Task details => All lines in the data bearing the string "logs" should be identified and copied.

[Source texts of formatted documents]
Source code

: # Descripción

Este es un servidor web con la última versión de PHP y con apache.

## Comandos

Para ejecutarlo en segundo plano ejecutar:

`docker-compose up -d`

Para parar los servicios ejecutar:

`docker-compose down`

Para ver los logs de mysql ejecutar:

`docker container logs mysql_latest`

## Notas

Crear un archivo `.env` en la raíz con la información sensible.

Task solution =>
Para ver los logs de mysql ejecutar:
`docker container logs mysql_latest`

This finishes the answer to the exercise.